─── SUPPLIED RECORDS ───

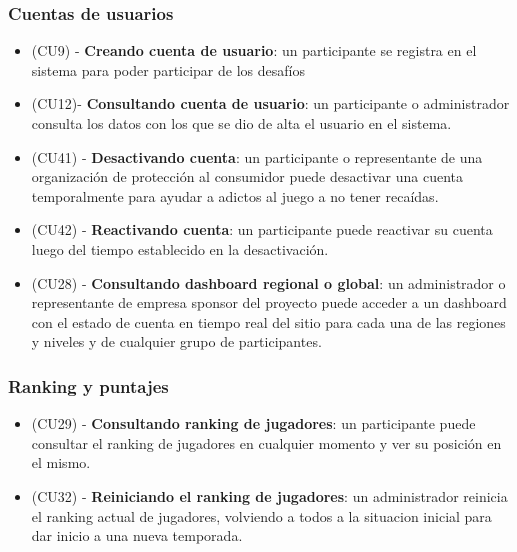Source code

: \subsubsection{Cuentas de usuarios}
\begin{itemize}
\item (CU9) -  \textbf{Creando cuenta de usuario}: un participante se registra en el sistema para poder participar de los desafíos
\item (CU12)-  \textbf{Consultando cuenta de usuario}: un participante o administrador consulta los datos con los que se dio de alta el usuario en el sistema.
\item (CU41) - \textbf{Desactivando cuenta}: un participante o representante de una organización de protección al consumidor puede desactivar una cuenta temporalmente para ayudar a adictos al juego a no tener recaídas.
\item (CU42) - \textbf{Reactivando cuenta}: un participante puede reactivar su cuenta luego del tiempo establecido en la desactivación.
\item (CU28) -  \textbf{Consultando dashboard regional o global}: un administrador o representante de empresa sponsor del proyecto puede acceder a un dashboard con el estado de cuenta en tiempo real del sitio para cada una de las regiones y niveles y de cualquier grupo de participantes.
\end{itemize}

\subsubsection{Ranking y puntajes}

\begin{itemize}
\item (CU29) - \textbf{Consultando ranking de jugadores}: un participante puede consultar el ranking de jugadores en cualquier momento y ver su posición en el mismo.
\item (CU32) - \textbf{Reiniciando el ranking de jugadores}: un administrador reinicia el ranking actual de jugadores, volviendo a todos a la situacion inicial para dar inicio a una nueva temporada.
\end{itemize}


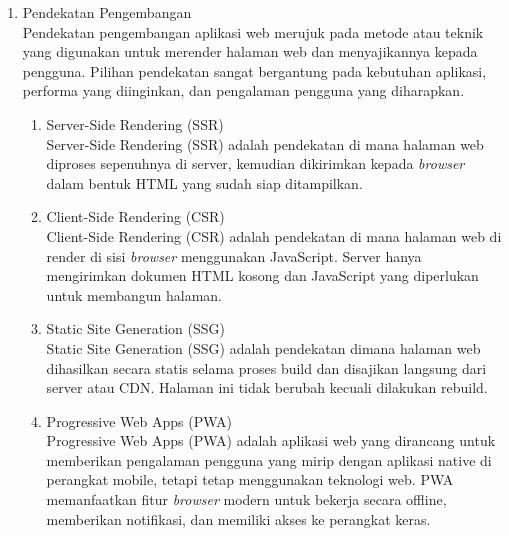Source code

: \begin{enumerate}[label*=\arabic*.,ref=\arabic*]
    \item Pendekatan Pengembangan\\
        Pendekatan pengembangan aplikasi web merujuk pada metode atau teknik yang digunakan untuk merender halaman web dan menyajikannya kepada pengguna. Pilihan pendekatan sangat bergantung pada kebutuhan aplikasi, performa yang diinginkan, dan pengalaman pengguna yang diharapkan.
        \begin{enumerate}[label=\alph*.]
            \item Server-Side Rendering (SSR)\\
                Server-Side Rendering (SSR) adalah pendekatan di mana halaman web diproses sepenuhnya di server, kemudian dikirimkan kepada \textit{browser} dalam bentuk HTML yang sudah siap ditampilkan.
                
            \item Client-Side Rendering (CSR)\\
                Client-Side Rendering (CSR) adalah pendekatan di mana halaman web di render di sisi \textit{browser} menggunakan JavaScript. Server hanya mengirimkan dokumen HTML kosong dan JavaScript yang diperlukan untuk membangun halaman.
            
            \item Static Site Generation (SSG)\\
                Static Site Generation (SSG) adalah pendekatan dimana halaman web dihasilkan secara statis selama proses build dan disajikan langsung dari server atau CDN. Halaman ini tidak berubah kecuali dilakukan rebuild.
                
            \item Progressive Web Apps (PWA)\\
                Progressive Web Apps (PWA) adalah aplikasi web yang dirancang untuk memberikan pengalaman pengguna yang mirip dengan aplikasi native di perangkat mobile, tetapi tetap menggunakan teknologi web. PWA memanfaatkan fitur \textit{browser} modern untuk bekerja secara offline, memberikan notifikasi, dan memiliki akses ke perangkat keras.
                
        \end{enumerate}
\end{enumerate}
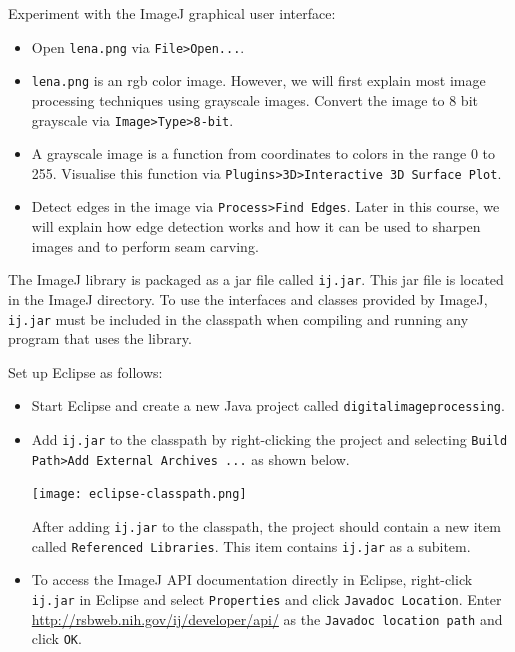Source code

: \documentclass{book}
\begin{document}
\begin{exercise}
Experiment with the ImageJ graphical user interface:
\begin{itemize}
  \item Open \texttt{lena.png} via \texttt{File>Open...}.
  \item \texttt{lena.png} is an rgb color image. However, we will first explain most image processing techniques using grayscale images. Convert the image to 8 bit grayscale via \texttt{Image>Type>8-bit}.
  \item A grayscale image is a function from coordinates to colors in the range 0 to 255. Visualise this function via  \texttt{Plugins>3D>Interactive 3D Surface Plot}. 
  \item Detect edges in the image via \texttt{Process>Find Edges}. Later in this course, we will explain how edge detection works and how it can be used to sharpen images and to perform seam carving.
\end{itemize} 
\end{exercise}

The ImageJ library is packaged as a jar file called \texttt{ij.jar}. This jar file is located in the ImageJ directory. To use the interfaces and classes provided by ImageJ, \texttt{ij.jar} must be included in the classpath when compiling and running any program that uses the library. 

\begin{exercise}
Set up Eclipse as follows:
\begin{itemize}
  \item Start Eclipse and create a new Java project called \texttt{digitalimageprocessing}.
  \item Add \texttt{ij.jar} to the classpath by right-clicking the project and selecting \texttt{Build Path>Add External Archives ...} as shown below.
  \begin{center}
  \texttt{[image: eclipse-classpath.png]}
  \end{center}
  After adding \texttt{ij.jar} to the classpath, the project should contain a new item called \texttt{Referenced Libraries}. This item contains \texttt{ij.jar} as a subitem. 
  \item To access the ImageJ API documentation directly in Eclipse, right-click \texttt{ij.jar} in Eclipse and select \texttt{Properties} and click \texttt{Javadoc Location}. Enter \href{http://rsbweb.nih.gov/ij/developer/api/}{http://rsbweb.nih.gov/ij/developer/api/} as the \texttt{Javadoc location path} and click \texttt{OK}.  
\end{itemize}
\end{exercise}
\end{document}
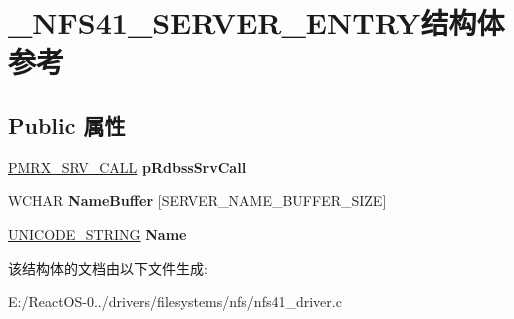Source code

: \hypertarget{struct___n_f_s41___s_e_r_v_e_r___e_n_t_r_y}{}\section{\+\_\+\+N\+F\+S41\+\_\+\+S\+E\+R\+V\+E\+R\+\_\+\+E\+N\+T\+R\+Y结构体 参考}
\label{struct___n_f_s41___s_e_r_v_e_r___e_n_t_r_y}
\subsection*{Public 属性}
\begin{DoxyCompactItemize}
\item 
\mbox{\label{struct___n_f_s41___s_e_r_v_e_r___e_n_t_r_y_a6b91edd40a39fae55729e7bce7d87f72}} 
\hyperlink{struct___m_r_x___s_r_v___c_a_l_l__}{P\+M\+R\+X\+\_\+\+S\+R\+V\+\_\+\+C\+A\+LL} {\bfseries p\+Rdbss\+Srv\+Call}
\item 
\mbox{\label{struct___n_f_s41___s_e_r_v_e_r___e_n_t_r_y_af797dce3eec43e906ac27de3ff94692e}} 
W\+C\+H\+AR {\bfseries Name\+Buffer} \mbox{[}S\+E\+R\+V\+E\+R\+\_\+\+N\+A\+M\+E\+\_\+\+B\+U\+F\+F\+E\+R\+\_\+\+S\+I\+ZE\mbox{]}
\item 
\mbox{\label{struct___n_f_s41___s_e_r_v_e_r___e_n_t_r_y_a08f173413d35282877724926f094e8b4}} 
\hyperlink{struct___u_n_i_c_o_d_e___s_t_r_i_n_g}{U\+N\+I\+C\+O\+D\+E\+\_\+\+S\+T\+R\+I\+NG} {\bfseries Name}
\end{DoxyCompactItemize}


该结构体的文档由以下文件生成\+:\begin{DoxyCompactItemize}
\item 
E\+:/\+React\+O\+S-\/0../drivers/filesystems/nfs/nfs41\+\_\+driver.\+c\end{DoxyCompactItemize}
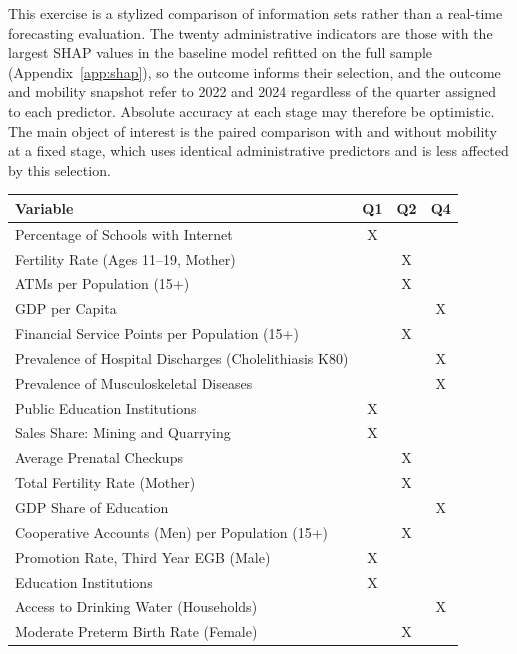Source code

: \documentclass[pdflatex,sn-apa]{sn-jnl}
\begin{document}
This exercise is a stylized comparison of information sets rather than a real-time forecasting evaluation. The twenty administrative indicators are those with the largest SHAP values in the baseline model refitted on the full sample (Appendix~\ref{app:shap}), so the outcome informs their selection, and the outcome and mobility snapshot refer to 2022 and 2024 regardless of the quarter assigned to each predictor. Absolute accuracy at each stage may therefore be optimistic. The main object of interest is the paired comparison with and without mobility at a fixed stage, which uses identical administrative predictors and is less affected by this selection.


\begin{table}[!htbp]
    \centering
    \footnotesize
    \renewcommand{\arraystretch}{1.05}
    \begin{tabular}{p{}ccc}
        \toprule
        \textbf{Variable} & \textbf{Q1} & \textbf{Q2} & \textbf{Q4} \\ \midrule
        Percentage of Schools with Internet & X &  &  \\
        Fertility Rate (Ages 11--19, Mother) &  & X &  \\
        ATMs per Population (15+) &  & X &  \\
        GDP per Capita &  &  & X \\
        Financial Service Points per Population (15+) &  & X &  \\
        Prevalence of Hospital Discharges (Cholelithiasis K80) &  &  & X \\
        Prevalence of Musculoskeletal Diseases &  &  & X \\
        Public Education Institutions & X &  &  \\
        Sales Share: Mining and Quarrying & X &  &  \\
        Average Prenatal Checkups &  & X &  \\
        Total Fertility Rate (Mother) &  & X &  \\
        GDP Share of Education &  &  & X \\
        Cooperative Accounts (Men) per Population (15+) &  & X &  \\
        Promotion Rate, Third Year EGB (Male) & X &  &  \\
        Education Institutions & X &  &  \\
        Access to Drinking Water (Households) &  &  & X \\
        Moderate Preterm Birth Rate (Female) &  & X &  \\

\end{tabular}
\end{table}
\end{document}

───

> [YOUR GOAL]: The answer must consist of the lines from the one with "Cooperative Accounts (Men)" through the final line of the entries above, exactly as they are, and nothing else.

> [RESPONSE]:
        Cooperative Accounts (Men) per Population (15+) &  & X &  \\
        Promotion Rate, Third Year EGB (Male) & X &  &  \\
        Education Institutions & X &  &  \\
        Access to Drinking Water (Households) &  &  & X \\
        Moderate Preterm Birth Rate (Female) &  & X &  \\

\end{tabular}
\end{table}
\end{document}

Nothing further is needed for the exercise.